Intelによると,第12世代Coreプロセッサは,8+8コアの異種混載CPUコア,OSのスケジューラと協調動作してCPUコアにスレッドを割り当てる「Intel Thread Director」の採用,同社独自のGPUアーキテクチャ「Intel Xe」ベースの統合GPU,さらにAI処理アクセラレータを統合したプロセッサで,「World’s Best Gaming Processor」(世界で最も優れたゲーマー向けプロセッサ)であるという。

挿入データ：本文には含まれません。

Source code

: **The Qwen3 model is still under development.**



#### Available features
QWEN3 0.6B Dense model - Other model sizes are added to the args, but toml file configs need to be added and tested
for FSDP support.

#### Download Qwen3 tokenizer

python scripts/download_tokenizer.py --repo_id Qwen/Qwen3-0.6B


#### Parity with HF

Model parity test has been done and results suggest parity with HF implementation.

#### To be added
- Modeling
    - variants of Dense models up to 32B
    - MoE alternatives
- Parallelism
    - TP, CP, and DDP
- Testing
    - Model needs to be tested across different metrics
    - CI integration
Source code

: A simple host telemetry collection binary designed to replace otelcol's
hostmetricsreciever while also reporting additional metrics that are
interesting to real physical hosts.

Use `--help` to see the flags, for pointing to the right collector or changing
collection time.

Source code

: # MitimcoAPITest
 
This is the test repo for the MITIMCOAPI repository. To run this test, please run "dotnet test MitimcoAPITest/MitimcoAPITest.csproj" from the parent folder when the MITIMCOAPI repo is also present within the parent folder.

さらに,既存のDDR4メモリモジュールよりも高速に動作する「DDR5」メモリモジュールへの対応や,グラフィックスカードとの接続に使える16レーン分のPCI Express(以下,PCIe)インタフェースが,最新のPCIe 5.0に対応するなど,メモリやインタフェース周りが強化された点もポイントだ。

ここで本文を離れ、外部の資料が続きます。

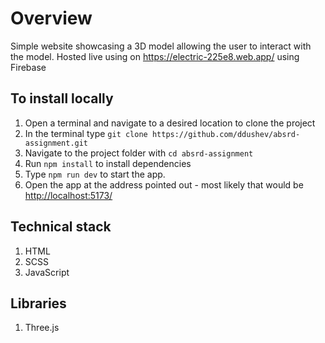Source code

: # Overview

Simple website showcasing a 3D model allowing the user to interact with the model. Hosted live using on <https://electric-225e8.web.app/> using Firebase

## To install locally

1. Open a terminal and navigate to a desired location to clone the project
2. In the terminal type `git clone https://github.com/ddushev/absrd-assignment.git`
3. Navigate to the project folder with `cd absrd-assignment`
4. Run `npm install` to install dependencies
5. Type `npm run dev` to start the app.
6. Open the app at the address pointed out - most likely that would be <http://localhost:5173/>

## Technical stack

1. HTML
2. SCSS
3. JavaScript

## Libraries

1. Three.js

CPUパッケージとソケットは,新しい「LGA 1700」に対応しており,CPUと組み合わせるチップセットには,「Intel 600」シリーズチップセットが用意されている。Intel 600シリーズの第1弾製品としては,「Intel Z690」があり,マザーボードメーカー各社が対応製品を発表する予定だ。
さて,第12世代Coreプロセッサで気になるゲームにおける処理性能だが,Intelによると,前世代のハイエンド製品である8コア16スレッド対応の「Core i9-11900K」と比較して同等〜1.5倍,AMDのデスクトップPC向け最上位である16コア32スレッド対応の「Ryzen 9 5950X」と比べても同等以上の性能を発揮できるという。

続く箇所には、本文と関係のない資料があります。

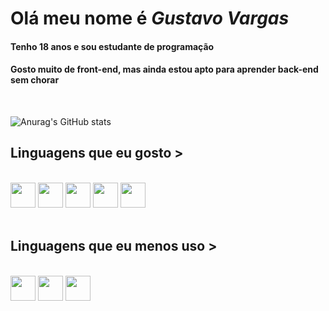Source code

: # Olá meu nome é <strong><i>Gustavo Vargas</i></strong>
#### Tenho 18 anos e sou estudante de programação
#### Gosto muito de front-end, mas ainda estou apto para aprender back-end sem chorar
<br>

![Anurag's GitHub stats](https://github-readme-stats.vercel.app/api?username=vargasgustavo&show_icons=true&theme=tokyonight)

## Linguagens que eu gosto >

<br>

<section>
<img src="https://cdn-icons-png.flaticon.com/512/732/732212.png" width="40px">
<img src="https://cdn-icons-png.flaticon.com/512/732/732190.png" width="40px">
<img src="https://cdn3.iconfinder.com/data/icons/logos-and-brands-adobe/512/267_Python-512.png" width="40px">
<img src="https://pcodinomebzero.neocities.org/Imagens/javascript1.png" width="40px">
<img src="https://icons-for-free.com/iconfiles/png/512/development+logo+mysql+icon-1320184807686758112.png" width="40px">
</section>

<br>

## Linguagens que eu menos uso >

<br>

<section>
<img src="https://cdn-icons-png.flaticon.com/512/226/226777.png" width="40px">
<img src="https://cdn-icons-png.flaticon.com/512/6132/6132222.png" width="40px">
<img src="https://www.pngrepo.com/png/280943/512/hashtag.png" width="40px">
</section>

また,ゲームのスレッドとゲーム以外,たとえばOSや動画配信ソフトのスレッドをP-coreとE-coreで分担して処理できるため,第11世代Coreプロセッサまでと比べて,動画配信時のフレームレートを大幅に向上できる点も,第12世代Coreプロセッサの利点であるとIntelはアピールしている。
そのほかにも第12世代Coreプロセッサは,オーバークロック関連機能の強化も特徴で,Intel純正のオーバークロック設定ツール「Intel Extreme Tuning Utility 7.5」を使用することで,P-coreとE-coreそれぞれ個別にクロック倍率を設定できる。
また,メモリのオーバークロック規格「XMP」(Extreme Memory Profile)における最新仕様である「XMP 3.0」に対応しており,DDR5メモリモジュールの柔軟なオーバークロックが可能となっているのも特徴だ。
ただし高性能な半面,第12世代Coreプロセッサは,消費電力もかなり高い。定格消費電力こそ125Wだが,最大消費電力にあたる「Maximum Turbo Power」になると,Core i9-12900Kは241Wという電力を消費するという。今回発表の6製品は,すべてクロック倍率がロックされていないアンロック版であるが,アンロック版の第12世代Coreプロセッサは,定格消費電力を最大消費電力と同等まで引き上げることで最大の性能を引き出すことも可能とのこと。その場合,241WでCPUがブン回るわけで,システム全体でどれだけの電力を消費するのか,ちょっと恐ろしいくらいだ。
消費電力はともかく,第12世代CoreプロセッサはこれまでのPC向けCPUにはない新要素を導入したCPUだけに,ゲームにおける実力が楽しみでもある。製品の登場が待ち遠しいところだ。